Not long ago, I broke silence with my parents about my sexual abuse. I’d been preparing for the moment of disclosure consciously for a little less than a month, but it was a move that my subconscious had been preparing for my whole life.
On many levels, the aspect of myself that I’ve been most afraid of encountering has been that little girl abandoned twenty years ago into a nightmare of silence and pain. To see her meant that whatever illusions I was clinging to about my childhood would have to be revealed for what they were. I couldn’t tell whether she or I was more afraid of losing those illusions.
But this summer, I reached a point where I no longer wanted to be silent. It was a familiar feeling similar experience to when I came out as bi—the moment of knowing that it would cost more to stay in the closet than to risk the pain of rejection from those I loved.
My Underworld Goddess, for that’s how I’ve come to see this 5-year-old me, lost her fearsomeness. I knew she held a world of pain that I would have to feel in order to reunite with her, but it no longer seemed like a punishment she was waiting to inflict on me for having left her buried for so long. There was relief, as if she’d been waiting for me to decide that she was worth more than the preservation of the “rules of engagement” I’d picked up within my church and family that “things like that” don’t get discussed.
The aftermath of breaking silence has taken me by surprise…but then again I’m not really surprised at all. I wasn’t prepared for my own loneliness. I would have thought that breaking silence would have made me feel less abandoned. And to that thought, my Underworld Goddess gives a bitters smile of knowledge beyond a child’s years.
Of course I feel abandoned. The real question was never whether my mom knew about my abuse or not. The real question is, How does a five year old child get slapped with that kind of secret pain and no one sees?
I could answer that question academically, speaking about power dynamics, authoritarian/patriarchal cultures, unspoken rules of a cult, confirmation biases, etc. etc. etc., but it doesn’t really answer the question.
I doubt there is an answer that would help a five year old understand how something that shattered her world couldn’t even cause a blip on the radar of others.
I’m terrified of being abandoned again. I say “again” because I have been terrified of being abandoned so many times before.

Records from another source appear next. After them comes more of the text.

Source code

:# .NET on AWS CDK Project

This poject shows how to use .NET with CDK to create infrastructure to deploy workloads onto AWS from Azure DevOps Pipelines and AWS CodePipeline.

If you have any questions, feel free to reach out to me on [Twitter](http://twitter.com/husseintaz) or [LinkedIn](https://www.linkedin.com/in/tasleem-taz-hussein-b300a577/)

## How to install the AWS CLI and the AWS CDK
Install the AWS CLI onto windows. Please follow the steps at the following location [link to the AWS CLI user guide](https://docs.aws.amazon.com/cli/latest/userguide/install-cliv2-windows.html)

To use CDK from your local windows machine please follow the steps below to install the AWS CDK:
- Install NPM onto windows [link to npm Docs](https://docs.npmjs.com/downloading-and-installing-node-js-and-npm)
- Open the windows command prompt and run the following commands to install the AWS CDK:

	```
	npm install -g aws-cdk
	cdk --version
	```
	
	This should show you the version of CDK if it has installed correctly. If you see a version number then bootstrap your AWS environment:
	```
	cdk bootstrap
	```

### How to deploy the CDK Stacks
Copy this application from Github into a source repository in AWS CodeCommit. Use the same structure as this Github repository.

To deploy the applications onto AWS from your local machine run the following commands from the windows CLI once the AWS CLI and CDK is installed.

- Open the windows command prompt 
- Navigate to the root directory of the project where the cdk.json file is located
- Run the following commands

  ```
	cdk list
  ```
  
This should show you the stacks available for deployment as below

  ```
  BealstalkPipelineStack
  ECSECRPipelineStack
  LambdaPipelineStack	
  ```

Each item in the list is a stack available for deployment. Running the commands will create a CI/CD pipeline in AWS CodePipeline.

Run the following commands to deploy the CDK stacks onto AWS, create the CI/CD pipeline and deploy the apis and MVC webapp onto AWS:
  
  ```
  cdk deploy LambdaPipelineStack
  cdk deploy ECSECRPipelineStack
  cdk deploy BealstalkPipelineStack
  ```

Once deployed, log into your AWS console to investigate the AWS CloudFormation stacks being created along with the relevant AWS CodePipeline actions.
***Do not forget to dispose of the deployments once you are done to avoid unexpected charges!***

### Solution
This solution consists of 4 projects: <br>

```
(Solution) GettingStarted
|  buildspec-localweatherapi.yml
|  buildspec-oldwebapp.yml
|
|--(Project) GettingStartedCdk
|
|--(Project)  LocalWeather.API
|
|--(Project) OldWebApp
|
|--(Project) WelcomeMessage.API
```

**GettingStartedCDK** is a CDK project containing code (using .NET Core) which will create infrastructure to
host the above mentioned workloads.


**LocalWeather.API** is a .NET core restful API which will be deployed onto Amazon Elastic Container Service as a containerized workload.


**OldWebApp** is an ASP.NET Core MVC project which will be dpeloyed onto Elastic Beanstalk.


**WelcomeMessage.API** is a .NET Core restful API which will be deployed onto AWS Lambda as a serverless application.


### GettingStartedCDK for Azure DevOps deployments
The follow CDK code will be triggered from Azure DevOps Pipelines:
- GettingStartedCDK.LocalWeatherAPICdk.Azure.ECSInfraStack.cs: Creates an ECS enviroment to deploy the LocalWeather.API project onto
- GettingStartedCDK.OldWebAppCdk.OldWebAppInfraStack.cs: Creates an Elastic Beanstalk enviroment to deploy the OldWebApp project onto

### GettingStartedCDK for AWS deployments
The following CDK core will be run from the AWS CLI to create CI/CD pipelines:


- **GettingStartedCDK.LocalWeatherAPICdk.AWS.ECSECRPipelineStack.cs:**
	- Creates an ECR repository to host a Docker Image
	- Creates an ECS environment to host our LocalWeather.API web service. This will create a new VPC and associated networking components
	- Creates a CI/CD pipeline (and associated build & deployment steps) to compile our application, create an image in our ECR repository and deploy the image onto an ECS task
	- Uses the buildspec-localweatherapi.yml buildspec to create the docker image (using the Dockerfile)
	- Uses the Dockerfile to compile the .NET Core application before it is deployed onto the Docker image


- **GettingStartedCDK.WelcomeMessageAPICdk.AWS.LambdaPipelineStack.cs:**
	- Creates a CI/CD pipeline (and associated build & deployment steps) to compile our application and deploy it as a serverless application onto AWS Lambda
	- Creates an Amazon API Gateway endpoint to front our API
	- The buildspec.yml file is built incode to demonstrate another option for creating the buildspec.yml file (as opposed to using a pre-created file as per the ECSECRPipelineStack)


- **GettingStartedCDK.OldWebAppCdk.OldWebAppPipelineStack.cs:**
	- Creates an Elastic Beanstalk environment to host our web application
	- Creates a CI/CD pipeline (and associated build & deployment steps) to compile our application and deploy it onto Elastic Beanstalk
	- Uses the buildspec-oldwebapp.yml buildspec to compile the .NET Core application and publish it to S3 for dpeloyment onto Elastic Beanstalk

It’s one of those fears that hasn’t always made sense, striking while I’m surrounded by dear friends or in the arms of my partner. However illogical it is doesn’t matter, for it’s primal, a lesson I had ingrained in me so well that I don’t know if I’ll ever be able to unlearn it.
“Once they get what they want, they won’t love you anymore.” “Once you speak the truth, they won’t love you anymore.”
Did someone ever say those words explicitly to me? Not that I can remember. But children are experts on picking up on what’s left unsaid, especially in abuse.
I say “again” also because I realize that in all of the abandonment I have experienced, it was the moment of abandoning myself that hurt the most. I don’t think I could have broken silence before now without it actually hurting my healing more than helping it. But there’s a part of me that realizes how absurdly long it took me to stand up for myself—to face my Underworld Goddess. Now that I’ve done what she asked me to do, I wonder, “What next?”
I get no answer, and that is where my greatest pain lies. My fear of abandonment comes to rest at its root. Twenty years of grief have finally been set free, but the child of grief is nowhere to be found. I have accumulated a host of archetypes within myself to whom I can turn for support in almost any given moment…except in this moment, when all I can say to myself is, “please don’t leave me here alone.”